I've been drooling over three dessert cookbooks for the past few months and am eager to tell you about them. All three come from well-known pastry chefs, but each has a unique perspective and range of recipes.
Bill Yosses, author of The Perfect Finish: Special Desserts for Every Occasion (W.W. Norton, $35), has a distinguished pastry pedigree that includes work with Pierre Hermé, David Bouley, and Thomas Keller. These days he has an even more famous boss in his position as executive pastry chef at the White House.
Yosses' extensive experience is evident on every page of The Perfect Finish, which was written with Melissa Clark of the New York Times. I liked the book's organization into useful sections like "Come to Brunch," which features simple but delicious recipes like blueberry angel food muffins; "I'll Bring Dessert," portable but impressive goodies; and, "Restaurant Desserts You Can Make at Home," which gives the formula for Yosses' famous warm molten vanilla cakes (an ivory version of chocolate lava cake).
Standout recipes include the chocolate and caramel tart with sea salt, chocolate chunk cookies with Nutella, candied bacon peach cobbler (the bacon's in the biscuits), and an orange-glazed olive oil cake that requires you to simmer whole oranges with sugar and then puree them in the food processor to give the cake a singular oomph.
Warren Brown, United Cakes of America (Stewart, Tabori, and Chang, $30), may seem simpler than the others merely because it sticks to one subject.

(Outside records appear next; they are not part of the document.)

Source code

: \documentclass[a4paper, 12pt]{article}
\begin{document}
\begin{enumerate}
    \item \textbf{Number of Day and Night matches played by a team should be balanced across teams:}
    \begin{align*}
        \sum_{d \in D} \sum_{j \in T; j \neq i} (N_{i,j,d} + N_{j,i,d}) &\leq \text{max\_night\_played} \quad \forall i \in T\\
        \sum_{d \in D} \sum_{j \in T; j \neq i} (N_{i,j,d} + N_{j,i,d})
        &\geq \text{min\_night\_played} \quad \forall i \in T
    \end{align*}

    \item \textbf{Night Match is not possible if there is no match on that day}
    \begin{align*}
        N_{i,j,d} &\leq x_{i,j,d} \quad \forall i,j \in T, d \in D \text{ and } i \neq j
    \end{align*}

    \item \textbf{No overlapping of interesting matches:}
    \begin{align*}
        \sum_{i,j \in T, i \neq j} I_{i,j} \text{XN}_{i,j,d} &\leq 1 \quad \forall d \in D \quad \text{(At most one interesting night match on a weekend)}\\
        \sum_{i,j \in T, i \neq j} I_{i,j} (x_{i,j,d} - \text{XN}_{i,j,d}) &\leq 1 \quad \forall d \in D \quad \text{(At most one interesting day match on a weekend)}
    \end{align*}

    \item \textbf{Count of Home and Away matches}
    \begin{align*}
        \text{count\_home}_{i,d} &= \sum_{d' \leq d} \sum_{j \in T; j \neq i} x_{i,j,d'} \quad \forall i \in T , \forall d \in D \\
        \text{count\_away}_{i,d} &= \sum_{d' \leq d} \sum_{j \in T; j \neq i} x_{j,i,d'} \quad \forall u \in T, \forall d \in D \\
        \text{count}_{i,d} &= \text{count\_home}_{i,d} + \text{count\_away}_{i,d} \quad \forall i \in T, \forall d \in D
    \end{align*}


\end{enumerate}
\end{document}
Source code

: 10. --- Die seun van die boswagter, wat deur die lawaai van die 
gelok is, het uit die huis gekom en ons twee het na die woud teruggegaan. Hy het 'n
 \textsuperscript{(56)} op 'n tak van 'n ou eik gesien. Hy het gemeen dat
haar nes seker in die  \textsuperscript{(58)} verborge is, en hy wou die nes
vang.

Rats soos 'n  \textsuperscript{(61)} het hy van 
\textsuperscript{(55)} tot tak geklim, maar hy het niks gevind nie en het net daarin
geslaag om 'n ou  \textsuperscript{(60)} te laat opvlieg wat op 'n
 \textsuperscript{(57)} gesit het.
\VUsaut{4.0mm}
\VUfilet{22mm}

Don't be fooled: there's just as much technique and artistry here. I made the Illinois cake, devil's food with Italian buttercream frosting, because Brown promised the intense chocolate flavor of a brownie in cake form. In an epic baking failure, I bungled the Italian meringue step in both the cake and the frosting. Despite my missteps, the cake's dark chocolate richness delivered. Luckily, I found a video of Brown making the Italian meringue buttercream frosting, which enabled me to figure out exactly what I need to do differently next time. (The frosting still tasted great.)

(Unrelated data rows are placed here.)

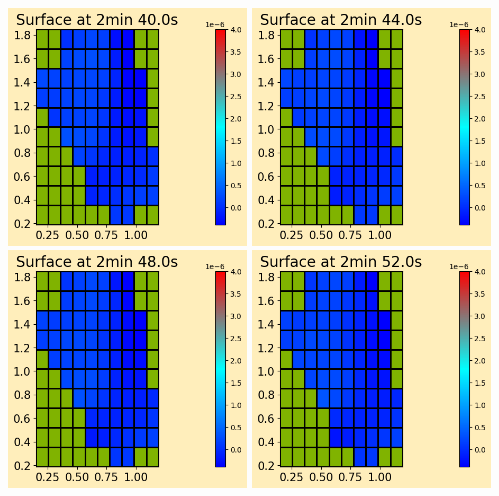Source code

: \documentclass[11pt]{article}
\begin{document}
\vskip 10pt 
\includegraphics[width=0.475\textwidth]{frame0040fig0.png}
\vskip 10pt 
\includegraphics[width=0.475\textwidth]{frame0041fig0.png}
\vskip 10pt 
\includegraphics[width=0.475\textwidth]{frame0042fig0.png}
\vskip 10pt 
\includegraphics[width=0.475\textwidth]{frame0043fig0.png}
\end{document}
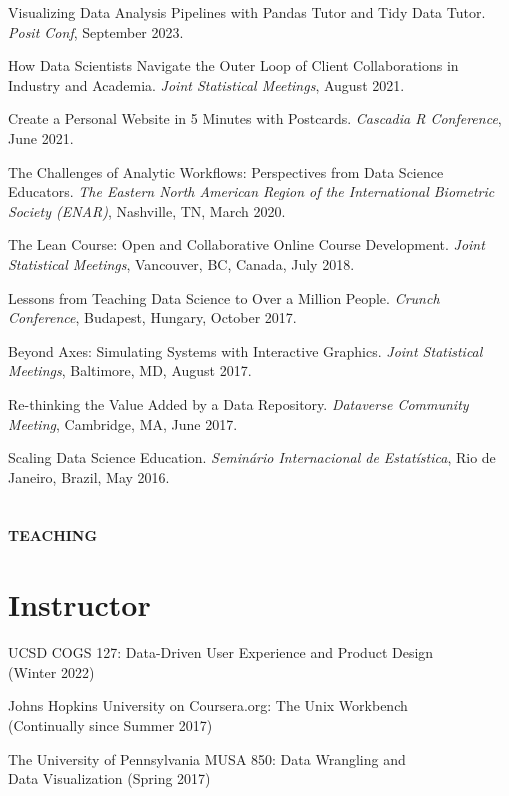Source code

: \begin{innerlist}
\item Visualizing Data Analysis Pipelines with Pandas Tutor and Tidy Data Tutor. \textit{Posit Conf}, September 2023.
\item How Data Scientists Navigate the Outer Loop of Client Collaborations in Industry and Academia. \textit{Joint Statistical Meetings}, August 2021.
\item Create a Personal Website in 5 Minutes with Postcards. \textit{Cascadia R Conference}, June 2021.
\item The Challenges of Analytic Workflows: Perspectives from Data Science Educators. \textit{The Eastern North American Region of the International Biometric Society (ENAR)}, Nashville, TN, March 2020.
\item The Lean Course: Open and Collaborative Online Course Development. \textit{Joint Statistical Meetings}, Vancouver, BC, Canada, July 2018.
\item Lessons from Teaching Data Science to Over a Million People. \textit{Crunch Conference}, Budapest, Hungary, October 2017.
\item Beyond Axes: Simulating Systems with Interactive Graphics. \textit{Joint Statistical Meetings}, Baltimore, MD, August 2017.
\item Re-thinking the Value Added by a Data Repository. \textit{Dataverse Community Meeting}, Cambridge, MA, June 2017.
\item Scaling Data Science Education. \textit{Seminário Internacional de Estatística}, Rio de Janeiro, Brazil, May 2016.
\end{innerlist}


\section{} \textbf{TEACHING} \vspace{-0.05in}

\section{Instructor}

\begin{innerlist}
\item UCSD COGS 127: Data-Driven User Experience and Product Design  \\ (Winter 2022)
\item Johns Hopkins University on Coursera.org: The Unix Workbench \\ (Continually since Summer 2017)
\item The University of Pennsylvania MUSA 850: Data Wrangling and \\ Data Visualization (Spring 2017)
\end{innerlist}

This compendium of cakes has a lot to offer, especially for adventurous bakers who want to broaden their repertoire and flex their technique muscles. Though there are easy recipes in the book (cupcakes and pancakes to name a few), Brown takes his cakes seriously, and many of these cakes require a lot of steps and patience.

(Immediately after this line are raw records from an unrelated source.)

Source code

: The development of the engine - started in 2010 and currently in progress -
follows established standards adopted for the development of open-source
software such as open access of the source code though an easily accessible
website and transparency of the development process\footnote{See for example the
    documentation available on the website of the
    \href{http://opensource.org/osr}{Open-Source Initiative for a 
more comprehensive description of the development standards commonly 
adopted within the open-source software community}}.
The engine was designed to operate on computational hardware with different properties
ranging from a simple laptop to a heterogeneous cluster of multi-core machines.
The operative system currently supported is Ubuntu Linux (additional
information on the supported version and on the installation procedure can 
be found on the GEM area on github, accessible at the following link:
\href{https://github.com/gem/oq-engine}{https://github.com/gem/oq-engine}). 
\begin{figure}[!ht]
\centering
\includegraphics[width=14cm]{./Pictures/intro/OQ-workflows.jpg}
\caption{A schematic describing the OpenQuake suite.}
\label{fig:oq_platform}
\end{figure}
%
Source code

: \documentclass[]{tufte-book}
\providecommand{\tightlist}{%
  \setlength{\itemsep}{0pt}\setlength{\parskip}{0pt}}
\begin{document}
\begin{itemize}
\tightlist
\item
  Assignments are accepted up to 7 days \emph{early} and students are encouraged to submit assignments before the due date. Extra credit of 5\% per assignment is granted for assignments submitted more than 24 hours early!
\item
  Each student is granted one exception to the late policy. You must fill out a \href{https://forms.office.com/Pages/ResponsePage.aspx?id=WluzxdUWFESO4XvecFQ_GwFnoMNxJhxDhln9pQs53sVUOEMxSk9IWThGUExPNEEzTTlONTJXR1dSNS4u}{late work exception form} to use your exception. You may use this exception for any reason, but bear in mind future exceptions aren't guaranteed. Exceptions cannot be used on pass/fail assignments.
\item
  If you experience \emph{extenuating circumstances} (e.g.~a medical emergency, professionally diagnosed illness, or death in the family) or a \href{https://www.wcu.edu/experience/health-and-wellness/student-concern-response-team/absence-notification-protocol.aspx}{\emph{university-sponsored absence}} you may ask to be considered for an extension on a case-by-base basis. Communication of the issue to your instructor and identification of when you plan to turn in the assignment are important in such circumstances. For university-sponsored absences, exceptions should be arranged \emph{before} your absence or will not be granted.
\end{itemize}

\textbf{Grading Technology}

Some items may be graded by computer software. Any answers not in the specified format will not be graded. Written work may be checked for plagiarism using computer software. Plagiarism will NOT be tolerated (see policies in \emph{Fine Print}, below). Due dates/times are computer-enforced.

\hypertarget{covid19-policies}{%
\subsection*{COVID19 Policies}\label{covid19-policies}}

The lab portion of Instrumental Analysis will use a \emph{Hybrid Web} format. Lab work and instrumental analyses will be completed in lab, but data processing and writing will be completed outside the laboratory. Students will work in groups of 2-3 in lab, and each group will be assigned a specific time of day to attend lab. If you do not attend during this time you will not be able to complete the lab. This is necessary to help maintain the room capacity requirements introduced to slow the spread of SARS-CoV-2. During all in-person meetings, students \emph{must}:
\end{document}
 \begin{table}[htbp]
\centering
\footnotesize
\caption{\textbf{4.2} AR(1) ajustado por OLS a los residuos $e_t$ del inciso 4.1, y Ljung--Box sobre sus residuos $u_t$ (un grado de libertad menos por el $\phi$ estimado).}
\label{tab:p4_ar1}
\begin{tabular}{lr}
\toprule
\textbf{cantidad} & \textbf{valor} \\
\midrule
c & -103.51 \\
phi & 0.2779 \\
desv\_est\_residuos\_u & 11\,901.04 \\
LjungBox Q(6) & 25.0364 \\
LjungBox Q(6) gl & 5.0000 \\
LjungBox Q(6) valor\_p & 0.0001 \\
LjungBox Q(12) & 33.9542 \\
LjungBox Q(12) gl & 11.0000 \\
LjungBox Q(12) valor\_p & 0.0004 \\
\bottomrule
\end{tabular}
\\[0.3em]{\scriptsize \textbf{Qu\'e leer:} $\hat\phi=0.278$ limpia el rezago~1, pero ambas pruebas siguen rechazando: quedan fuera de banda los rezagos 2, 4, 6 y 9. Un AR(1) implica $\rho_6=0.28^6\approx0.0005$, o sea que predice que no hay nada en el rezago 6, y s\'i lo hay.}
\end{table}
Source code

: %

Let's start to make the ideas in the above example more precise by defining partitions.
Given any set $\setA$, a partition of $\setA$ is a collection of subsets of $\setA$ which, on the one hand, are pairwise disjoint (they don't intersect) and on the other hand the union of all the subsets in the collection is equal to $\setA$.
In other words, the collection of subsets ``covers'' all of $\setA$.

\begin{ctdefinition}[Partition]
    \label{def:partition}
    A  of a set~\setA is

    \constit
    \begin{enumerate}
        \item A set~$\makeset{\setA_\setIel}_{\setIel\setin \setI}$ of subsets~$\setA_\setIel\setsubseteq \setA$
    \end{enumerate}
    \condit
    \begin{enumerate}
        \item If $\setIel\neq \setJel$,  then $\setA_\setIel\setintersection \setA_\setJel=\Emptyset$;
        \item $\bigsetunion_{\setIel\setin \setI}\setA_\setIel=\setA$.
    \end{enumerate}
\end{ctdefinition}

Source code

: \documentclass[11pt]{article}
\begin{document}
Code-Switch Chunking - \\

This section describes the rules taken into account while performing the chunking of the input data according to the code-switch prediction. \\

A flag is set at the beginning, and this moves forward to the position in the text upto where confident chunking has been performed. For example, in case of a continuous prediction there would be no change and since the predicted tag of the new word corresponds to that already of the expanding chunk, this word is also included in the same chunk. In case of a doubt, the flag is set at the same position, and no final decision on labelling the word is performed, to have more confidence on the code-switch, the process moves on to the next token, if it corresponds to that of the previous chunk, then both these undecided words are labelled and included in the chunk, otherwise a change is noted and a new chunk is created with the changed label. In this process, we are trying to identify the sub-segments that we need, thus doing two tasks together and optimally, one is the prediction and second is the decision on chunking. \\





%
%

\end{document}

If you're willing to take the time and effort, you will be well rewarded. Lane cake from Alabama (a boozy pudding-filled cake), Basque cake from Nevada ("think of a crisp, buttery-crusted turnover with a creamy rum-laced filling"), Smith Island cake from Maryland (a six-layer yellow cake with chocolate buttercream filling and dark chocolate frosting), and even jalapeño cheddar cheesecake from Arizona await.